__MATERIAL SUPPLIED__
::::
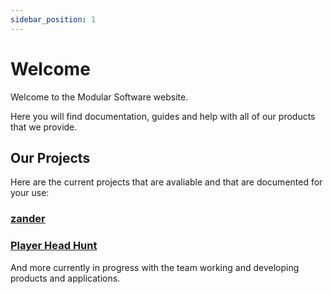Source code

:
 ```yaml
---
sidebar_position: 1
---
```


# Welcome
Welcome to the Modular Software website.

Here you will find documentation, guides and help with all of our products that we provide.

## Our Projects
Here are the current projects that are avaliable and that are documented for your use:
### [zander](./products/zander)
### [Player Head Hunt](./products/playerHeadHunt)

And more currently in progress with the team working and developing products and applications.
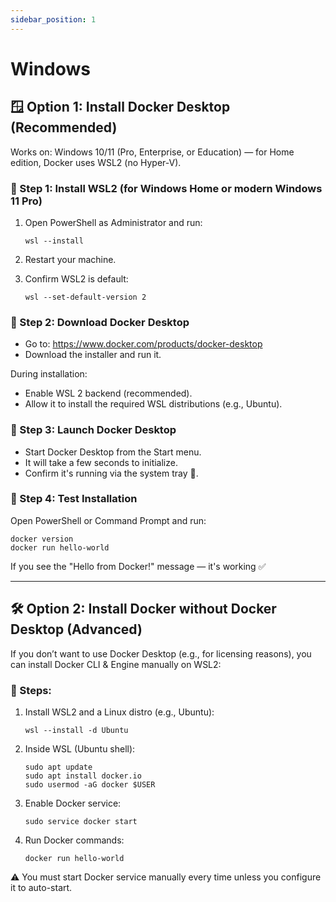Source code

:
 ```yaml
---
sidebar_position: 1
---
```


# Windows

## 🪟 Option 1: Install Docker Desktop (Recommended)

Works on: Windows 10/11 (Pro, Enterprise, or Education) — for Home edition, Docker uses WSL2 (no Hyper-V).

### 🔹 Step 1: Install WSL2 (for Windows Home or modern Windows 11 Pro)

1. Open PowerShell as Administrator and run:
   ```
   wsl --install
   ```

2. Restart your machine.

3. Confirm WSL2 is default:
   ```
   wsl --set-default-version 2
   ```

### 🔹 Step 2: Download Docker Desktop

- Go to: https://www.docker.com/products/docker-desktop  
- Download the installer and run it.

During installation:

- Enable WSL 2 backend (recommended).  
- Allow it to install the required WSL distributions (e.g., Ubuntu).

### 🔹 Step 3: Launch Docker Desktop

- Start Docker Desktop from the Start menu.  
- It will take a few seconds to initialize.  
- Confirm it's running via the system tray 🐳.

### 🔹 Step 4: Test Installation

Open PowerShell or Command Prompt and run:

```
docker version
docker run hello-world
```

If you see the "Hello from Docker!" message — it's working ✅

---

## 🛠️ Option 2: Install Docker without Docker Desktop (Advanced)

If you don’t want to use Docker Desktop (e.g., for licensing reasons), you can install Docker CLI & Engine manually on WSL2:

### 🔸 Steps:

1. Install WSL2 and a Linux distro (e.g., Ubuntu):
   ```
   wsl --install -d Ubuntu
   ```

2. Inside WSL (Ubuntu shell):
   ```
   sudo apt update
   sudo apt install docker.io
   sudo usermod -aG docker $USER
   ```

3. Enable Docker service:
   ```
   sudo service docker start
   ```

4. Run Docker commands:
   ```
   docker run hello-world
   ```

⚠️ You must start Docker service manually every time unless you configure it to auto-start.
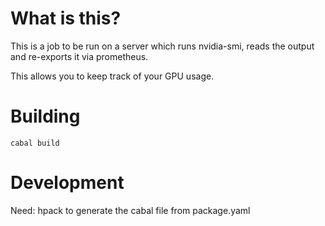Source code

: # What is this?

This is a job to be run on a server which runs nvidia-smi, reads the
output and re-exports it via prometheus.

This allows you to keep track of your GPU usage.

# Building

```
cabal build
```

# Development

Need: hpack to generate the cabal file from package.yaml
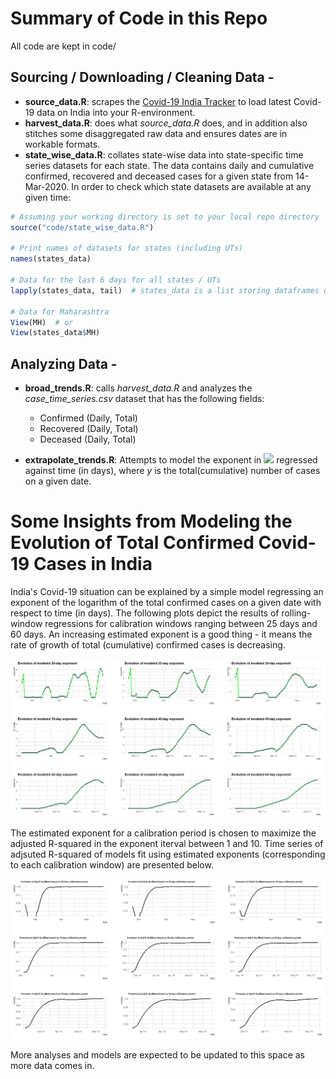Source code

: # Summary of Code in this Repo

All code are kept in code/

## Sourcing / Downloading / Cleaning Data -
- **source_data.R**: scrapes the [Covid-19 India Tracker](https://api.covid19india.org/) to load latest Covid-19 data on India into your R-environment.
- **harvest_data.R**: does what *source_data.R* does, and in addition also stitches some disaggregated raw data and ensures dates are in workable formats.
- **state_wise_data.R**: collates state-wise data into state-specific time series datasets for each state. The data contains daily and cumulative confirmed, recovered and deceased cases for a given state from 14-Mar-2020. In order to check which state datasets are available at any given time:

```r
# Assuming your working directory is set to your local repo directory
source("code/state_wise_data.R")

# Print names of datasets for states (including UTs)
names(states_data)

# Data for the last 6 days for all states / UTs
lapply(states_data, tail)  # states_data is a list storing dataframes of alls states

# Data for Maharashtra
View(MH)  # or
View(states_data$MH)
```

## Analyzing Data -
- **broad_trends.R**: calls *harvest_data.R* and analyzes the *case_time_series.csv* dataset that has the following fields:
	* Confirmed (Daily, Total)
	* Recovered (Daily, Total)
	* Deceased (Daily, Total)
	
- **extrapolate_trends.R**: Attempts to model the exponent in <img src="https://render.githubusercontent.com/render/math?math=log(y)^{exponent}"> regressed against time (in days), where *y* is the total(cumulative) number of cases on a given date.



# Some Insights from Modeling the Evolution of Total Confirmed Covid-19 Cases in India

India's Covid-19 situation can be explained by a simple model regressing an exponent of the logarithm of the total confirmed cases on a given date with respect to time (in days). The following plots depict the results of rolling-window regressions for calibration windows ranging between 25 days and 60 days. An increasing estimated exponent is a good thing - it means the rate of growth of total (cumulative) confirmed cases is decreasing.

![](output/plots/plot_03.png)

The estimated exponent for a calibration period is chosen to maximize the adjusted R-squared in the exponent iterval between 1 and 10. Time series of adjsuted R-squared of models fit using estimated exponents (corresponding to each calibration window) are presented below.  

![](output/plots/plot_04.png)

More analyses and models are expected to be updated to this space as more data comes in.



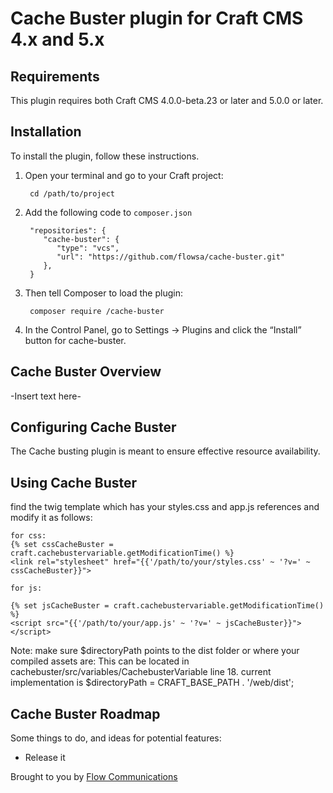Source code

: # Cache Buster plugin for Craft CMS 4.x and 5.x

## Requirements

This plugin requires both Craft CMS 4.0.0-beta.23 or later and 5.0.0 or later.

## Installation

To install the plugin, follow these instructions.

1. Open your terminal and go to your Craft project:

        cd /path/to/project

2. Add the following code to `composer.json`

        "repositories": {
           "cache-buster": {
              "type": "vcs",
              "url": "https://github.com/flowsa/cache-buster.git"
           },
        }

3. Then tell Composer to load the plugin:

        composer require /cache-buster

4. In the Control Panel, go to Settings → Plugins and click the “Install” button for cache-buster.

## Cache Buster Overview

-Insert text here-

## Configuring Cache Buster

The Cache busting plugin is meant to ensure effective resource availability.

## Using Cache Buster

find the twig template which has your styles.css and app.js references and modify it as follows:

```
for css:
{% set cssCacheBuster = craft.cachebustervariable.getModificationTime() %}
<link rel="stylesheet" href="{{'/path/to/your/styles.css' ~ '?v=' ~ cssCacheBuster}}">

for js:

{% set jsCacheBuster = craft.cachebustervariable.getModificationTime() %}
<script src="{{'/path/to/your/app.js' ~ '?v=' ~ jsCacheBuster}}"></script>

```

Note: make sure $directoryPath points to the dist folder or where your compiled assets are:
This can be located in cachebuster/src/variables/CachebusterVariable line 18. current implementation is $directoryPath = CRAFT_BASE_PATH . '/web/dist';

## Cache Buster Roadmap

Some things to do, and ideas for potential features:

* Release it

Brought to you by [Flow Communications](https://www.flowsa.com)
::::
__PROBLEM REQUIREMENTS__
Return, from the entries, each line that holds "will".

__REPLY TO THE TASK__
Here you will find documentation, guides and help with all of our products that we provide.
- It will take a few seconds to initialize.  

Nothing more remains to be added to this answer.